Author: Listen To Your Gut
The brain of today's woman's isn't her grandmother's brain. It's changed and evolved to meet the stresses of a more complex world. And, paying attention to intuition - the signals from the brain - can improve a woman's health and happiness.
That, Dr. Mona Lisa Schulz tells The Early Show co-anchor Rene Syler, is what women must do to live in a man's world.
Dr. Schulz notes, "Women have twice the incidents of depression, anxiety. Midlife, our brain feels like a Q-tip. We have to be a woman inside with our emotionality and intuition, but we still need to walk in a man's world. Whether we're a doctor, lawyer, CEO, or a parking attendant, it doesn't really matter. We have to ultimately manage being a woman and acting in a man's world."
She unlocks the mysteries of the brain in her new book, "The New Feminine Brain." To read an excerpt click here.
"The new feminine brain is a mind that has adapted to our society," she says. "Intuition is the capacity to make good decisions with insufficient information. I teach people how to use the brain you have to maximize your mood, minimize panic, focus your attention and get in touch with your genius."
How do we do that? She says, "When you walk into a board room, you feel in your gut something's wrong. You feel that feeling of dread. And if you don't pay attention to it for the rest of the day, you start to get anxious, you start to worry.
"You learn how to take your woman's intuition, and then say: 'Hmm, I have a great idea. Do you guys get a sense that…(and then, you say your intuition)?' And they almost always will say, 'Yes, I thought that, too.' Because a man's brain for intuition keeps it a little bit segregated. It has a hard time coming out the mouth. Women get to voice it. If you say it the right way, and the book will teach you how to do it, you'll go in, getting to the top of your game. The women in the room were having the same intuition. They just didn't voice it."
Dr. Schulz says she teaches people to pay attention to the brain-body connection. When someone is going in the wrong direction, his or her body show that. She explains, "Every illness is partially genetic and there are things in our environment that aren't good for us. But every illness or susceptibility to illness is also related to emotions. We know that women with lifelong depression have a predisposition to osteoporosis."

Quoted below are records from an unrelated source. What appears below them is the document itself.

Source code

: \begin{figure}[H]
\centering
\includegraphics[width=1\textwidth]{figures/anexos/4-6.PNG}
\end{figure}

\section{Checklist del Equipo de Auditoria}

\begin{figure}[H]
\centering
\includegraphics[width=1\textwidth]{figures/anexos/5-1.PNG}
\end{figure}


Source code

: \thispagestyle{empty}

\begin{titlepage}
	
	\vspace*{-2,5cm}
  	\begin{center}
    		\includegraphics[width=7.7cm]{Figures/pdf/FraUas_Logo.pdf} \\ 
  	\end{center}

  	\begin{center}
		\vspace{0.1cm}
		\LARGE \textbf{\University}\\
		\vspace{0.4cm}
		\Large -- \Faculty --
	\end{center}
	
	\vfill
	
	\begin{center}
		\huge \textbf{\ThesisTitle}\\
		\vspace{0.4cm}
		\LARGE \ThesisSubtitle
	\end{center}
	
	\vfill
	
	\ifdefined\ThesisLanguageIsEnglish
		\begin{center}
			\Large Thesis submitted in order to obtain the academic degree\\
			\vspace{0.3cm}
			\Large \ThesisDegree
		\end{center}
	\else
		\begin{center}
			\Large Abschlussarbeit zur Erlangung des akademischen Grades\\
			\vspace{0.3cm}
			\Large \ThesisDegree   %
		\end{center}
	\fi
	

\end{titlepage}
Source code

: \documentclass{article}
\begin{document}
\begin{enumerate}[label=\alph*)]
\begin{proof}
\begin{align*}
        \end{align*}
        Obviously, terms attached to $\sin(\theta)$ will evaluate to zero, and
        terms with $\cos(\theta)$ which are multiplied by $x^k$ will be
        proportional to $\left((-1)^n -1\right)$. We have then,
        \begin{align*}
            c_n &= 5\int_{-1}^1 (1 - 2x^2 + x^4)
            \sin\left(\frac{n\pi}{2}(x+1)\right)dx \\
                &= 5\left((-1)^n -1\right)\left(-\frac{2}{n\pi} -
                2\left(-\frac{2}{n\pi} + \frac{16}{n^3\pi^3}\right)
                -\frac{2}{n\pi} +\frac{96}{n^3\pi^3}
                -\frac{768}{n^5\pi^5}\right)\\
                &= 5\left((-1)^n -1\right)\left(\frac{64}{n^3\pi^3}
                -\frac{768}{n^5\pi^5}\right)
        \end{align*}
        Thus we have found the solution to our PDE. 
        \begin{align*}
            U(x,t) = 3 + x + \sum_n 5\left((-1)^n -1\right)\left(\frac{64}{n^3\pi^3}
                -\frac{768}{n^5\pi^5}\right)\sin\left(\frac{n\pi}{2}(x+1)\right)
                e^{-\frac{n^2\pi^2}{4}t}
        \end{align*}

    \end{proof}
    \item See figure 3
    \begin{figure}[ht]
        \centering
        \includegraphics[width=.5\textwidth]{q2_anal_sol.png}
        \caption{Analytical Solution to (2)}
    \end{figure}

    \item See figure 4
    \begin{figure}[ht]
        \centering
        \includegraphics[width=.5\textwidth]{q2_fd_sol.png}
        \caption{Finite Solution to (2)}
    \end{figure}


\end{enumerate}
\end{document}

And if you are going in the wrong direction, she says, take a leap of faith and make a change. She says, "The last chapter gives you a way of making change based on what intuition you get. Ultimately, it teaches you the steps on taking a leap. You tell as many people as possible what you need to change so if you don't, you're humiliated. There are a variety of ways of taking your gut and making the right solutions in your life."
"The New Feminine Brain" is published by the Free Press, a division of Simon & Schuster, which is owned by Viacom, the parent company of CBS.